Dry eye definitions are being modified and diagnosis and treatment evolves. Today we have sophisticated (and expensive) intense pulsed light (IPL) and LipiFlow machines, tear-sample osmolarity and infrared meibomian gland analysers and a variety of other instruments and tools. People run specialised dry eye and allergy clinics and patients can spend AU$2000 on management and treatment in more advanced cases. Just visit specialist dry eye websites and see to what lengths symptomatic patients will go, to seek relief.

Essentially, however, management strategies today remain the same.

Leigh Plowman made a great point in mivision’s feature on dry eye, elsewhere in this issue, when he said “Treat Mild Dry Eye as an early form of Advanced Dry Eye”. It is indeed all about shades of gray and severity of signs and symptoms. It is easy enough, on a busy day, to ignore signs of mild blepharitis, MGD or staining in a symptom free patient. Such inaction will however simply mean that sooner or later you or someone else will be dealing with a more complex version of the problem, that will be a lot more difficult to treat and manage when symptoms do occur, which they inevitably will. By that stage we may also see signs of difficult to reverse meibomian gland dropout (atrophy).

Such inaction is a disservice to a patient.

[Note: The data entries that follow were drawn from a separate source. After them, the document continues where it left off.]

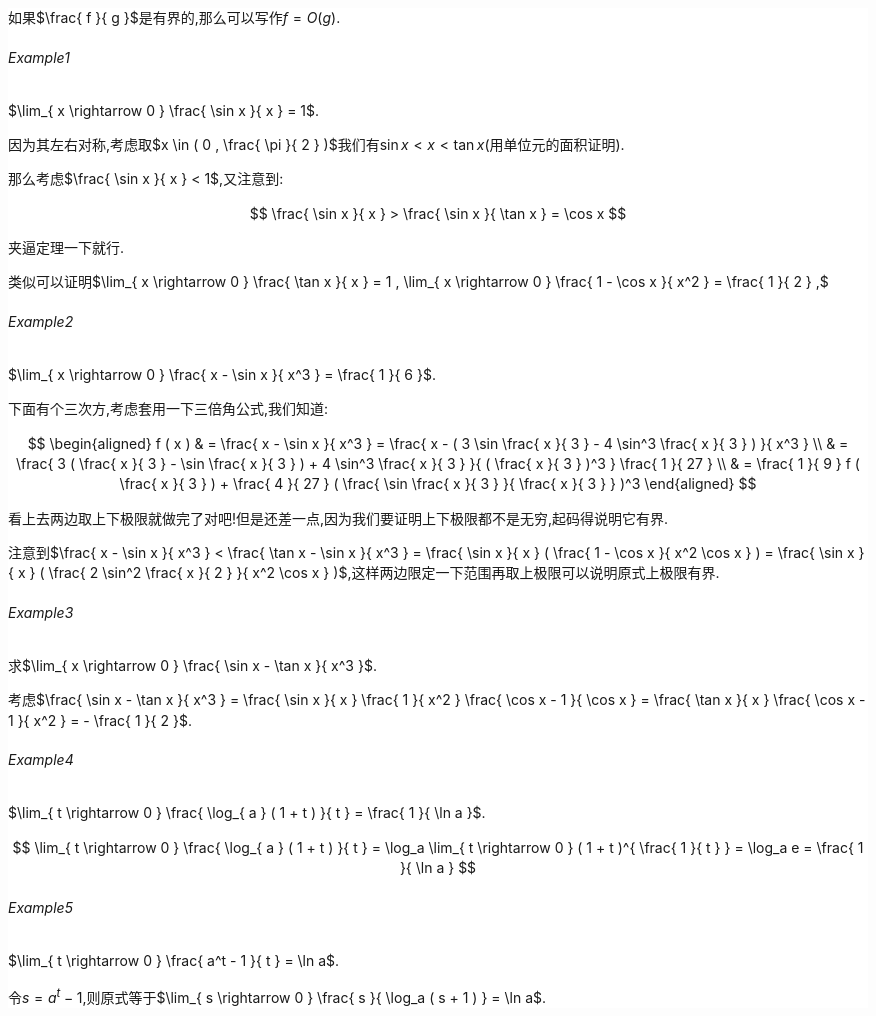 如果$\frac{ f }{ g }$是有界的,那么可以写作$f = O ( g )$.

###### Example1
$\lim_{ x \rightarrow 0 } \frac{ \sin x }{ x } = 1$.

因为其左右对称,考虑取$x \in ( 0 , \frac{ \pi }{ 2 } )$我们有$\sin x < x < \tan x$(用单位元的面积证明).

那么考虑$\frac{ \sin x }{ x } < 1$,又注意到:

$$
\frac{ \sin x }{ x } > \frac{ \sin x }{ \tan x } = \cos x
$$

夹逼定理一下就行.

类似可以证明$\lim_{ x \rightarrow 0 } \frac{ \tan x }{ x } = 1 , \lim_{ x \rightarrow 0 } \frac{ 1 - \cos x }{ x^2 } = \frac{ 1 }{ 2 } ,$

###### Example2
$\lim_{ x \rightarrow 0 } \frac{ x - \sin x }{ x^3 } = \frac{ 1 }{ 6 }$.

下面有个三次方,考虑套用一下三倍角公式,我们知道:

$$
\begin{aligned}
f ( x ) & = \frac{ x - \sin x }{ x^3 } = \frac{ x - ( 3 \sin \frac{ x }{ 3 } - 4 \sin^3 \frac{ x }{ 3 } ) }{ x^3 } \\
& = \frac{ 3 ( \frac{ x }{ 3 } - \sin \frac{ x }{ 3 } ) + 4 \sin^3 \frac{ x }{ 3 } }{ ( \frac{ x }{ 3 } )^3 } \frac{ 1 }{ 27 } \\
& = \frac{ 1 }{ 9 } f ( \frac{ x }{ 3 } ) + \frac{ 4 }{ 27 } ( \frac{ \sin \frac{ x }{ 3 } }{ \frac{ x }{ 3 } } )^3
\end{aligned}
$$

看上去两边取上下极限就做完了对吧!但是还差一点,因为我们要证明上下极限都不是无穷,起码得说明它有界.

注意到$\frac{ x - \sin x }{ x^3 } < \frac{ \tan x - \sin x }{ x^3 } = \frac{ \sin x }{ x } ( \frac{ 1 - \cos x }{ x^2 \cos x } ) = \frac{ \sin x }{ x } ( \frac{ 2 \sin^2 \frac{ x }{ 2 } }{ x^2 \cos x } )$,这样两边限定一下范围再取上极限可以说明原式上极限有界.

###### Example3
求$\lim_{ x \rightarrow 0 } \frac{ \sin x - \tan x }{ x^3 }$.

考虑$\frac{ \sin x - \tan x }{ x^3 } = \frac{ \sin x }{ x } \frac{ 1 }{ x^2 } \frac{ \cos x - 1 }{ \cos x } = \frac{ \tan x }{ x } \frac{ \cos x - 1 }{ x^2 } = - \frac{ 1 }{ 2 }$.

###### Example4
$\lim_{ t \rightarrow 0 } \frac{ \log_{ a } ( 1 + t ) }{ t } = \frac{ 1 }{ \ln a }$.

$$
\lim_{ t \rightarrow 0 } \frac{ \log_{ a } ( 1 + t ) }{ t } = \log_a \lim_{ t \rightarrow 0 } ( 1 + t )^{ \frac{ 1 }{ t } } = \log_a e = \frac{ 1 }{ \ln a }
$$

###### Example5
$\lim_{ t \rightarrow 0 } \frac{ a^t - 1 }{ t } = \ln a$.

令$s = a^t - 1$,则原式等于$\lim_{ s \rightarrow 0 } \frac{ s }{ \log_a ( s + 1 ) } = \ln a$.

It seems Kelly Nichols and Tony Bron agree; see www.visioncareprofessional.com/emails/osn/issue_072414.asp

Stepping Back

It’s been interesting to step back from the daily grind of clinical practice. I’ve got a new perspective on that side of life and many new things too. Having been on both sides of the fence, such hindsight and experience helps me work with writers and contributors.